Estimating near-verbatim extraction risk in language models with decoding-constrained beam search
A. Feder Cooper, Mark A. Lemley, Christopher De Sa, Lea Duesterwald, Allison Casasola, Jamie Hayes, Katherine Lee, Daniel E. Ho, Percy Liang

TL;DR
This paper introduces a decoding-constrained beam search method to efficiently estimate near-verbatim extraction risks in language models, revealing more extractable sequences and risk patterns than traditional verbatim methods.
Contribution
The authors propose a novel decoding-constrained beam search technique that provides deterministic lower bounds on near-verbatim extraction risk with significantly reduced computational cost.
Findings
Reveals many more extractable sequences than verbatim methods
Shows larger per-sequence extraction mass in models
Identifies patterns in extraction risk across model sizes and text types
Abstract
Recent work shows that standard greedy-decoding extraction methods for quantifying memorization in LLMs miss how extraction risk varies across sequences.

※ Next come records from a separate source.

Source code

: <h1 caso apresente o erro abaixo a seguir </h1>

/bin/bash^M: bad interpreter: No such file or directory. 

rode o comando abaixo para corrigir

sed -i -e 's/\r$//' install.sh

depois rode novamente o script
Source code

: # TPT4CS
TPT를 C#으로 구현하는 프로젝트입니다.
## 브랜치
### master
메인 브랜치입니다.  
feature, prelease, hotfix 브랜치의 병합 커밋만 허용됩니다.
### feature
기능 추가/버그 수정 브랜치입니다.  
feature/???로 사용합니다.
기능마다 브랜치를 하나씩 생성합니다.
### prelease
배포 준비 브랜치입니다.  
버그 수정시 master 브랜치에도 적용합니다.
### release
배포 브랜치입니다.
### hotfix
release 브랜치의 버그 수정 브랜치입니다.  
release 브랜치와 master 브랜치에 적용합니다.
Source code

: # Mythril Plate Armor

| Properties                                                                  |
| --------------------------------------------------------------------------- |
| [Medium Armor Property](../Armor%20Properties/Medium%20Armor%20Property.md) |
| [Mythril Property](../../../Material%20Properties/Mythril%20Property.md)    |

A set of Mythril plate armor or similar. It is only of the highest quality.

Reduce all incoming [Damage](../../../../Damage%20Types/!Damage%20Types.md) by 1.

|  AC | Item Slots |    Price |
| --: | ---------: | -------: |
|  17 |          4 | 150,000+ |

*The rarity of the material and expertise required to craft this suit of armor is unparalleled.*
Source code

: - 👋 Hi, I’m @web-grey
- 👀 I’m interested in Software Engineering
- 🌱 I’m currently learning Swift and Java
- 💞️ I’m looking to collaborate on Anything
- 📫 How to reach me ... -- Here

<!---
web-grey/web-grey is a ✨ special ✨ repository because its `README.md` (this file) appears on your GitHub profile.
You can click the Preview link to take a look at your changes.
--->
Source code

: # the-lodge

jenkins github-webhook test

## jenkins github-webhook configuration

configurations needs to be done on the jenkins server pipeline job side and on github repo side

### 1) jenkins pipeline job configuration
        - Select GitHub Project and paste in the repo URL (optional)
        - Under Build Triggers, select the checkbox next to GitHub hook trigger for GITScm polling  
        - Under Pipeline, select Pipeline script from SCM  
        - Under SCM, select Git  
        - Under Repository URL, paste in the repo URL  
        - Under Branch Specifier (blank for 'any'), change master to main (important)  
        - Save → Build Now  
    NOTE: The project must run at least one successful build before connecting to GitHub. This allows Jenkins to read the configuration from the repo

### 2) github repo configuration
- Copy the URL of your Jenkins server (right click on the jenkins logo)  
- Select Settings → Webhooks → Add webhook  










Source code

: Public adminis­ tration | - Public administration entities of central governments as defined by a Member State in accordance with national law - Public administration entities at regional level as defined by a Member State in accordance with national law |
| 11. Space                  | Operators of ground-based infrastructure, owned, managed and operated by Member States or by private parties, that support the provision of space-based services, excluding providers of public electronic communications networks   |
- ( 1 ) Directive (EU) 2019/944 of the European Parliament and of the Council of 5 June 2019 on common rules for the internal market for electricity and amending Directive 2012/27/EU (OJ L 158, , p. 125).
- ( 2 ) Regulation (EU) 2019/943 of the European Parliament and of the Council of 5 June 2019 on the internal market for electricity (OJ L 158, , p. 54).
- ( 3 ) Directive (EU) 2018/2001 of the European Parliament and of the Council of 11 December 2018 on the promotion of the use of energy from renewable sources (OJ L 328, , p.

Probabilistic extraction -- computing the probability of generating a target suffix given a prefix under a decoding scheme -- addresses this, but is tractable only for verbatim memorization, missing near-verbatim instances that pose similar privacy and copyright risks. Quantifying near-verbatim extraction risk is expensive: the set of near-verbatim suffixes is combinatorially large, and reliable Monte Carlo (MC) estimation can require ~100,000 samples per sequence. To mitigate this cost, we introduce decoding-constrained beam search, which yields deterministic lower bounds on near-verbatim extraction risk at a cost comparable to ~20 MC samples per sequence. Across experiments, our approach surfaces information invisible to verbatim…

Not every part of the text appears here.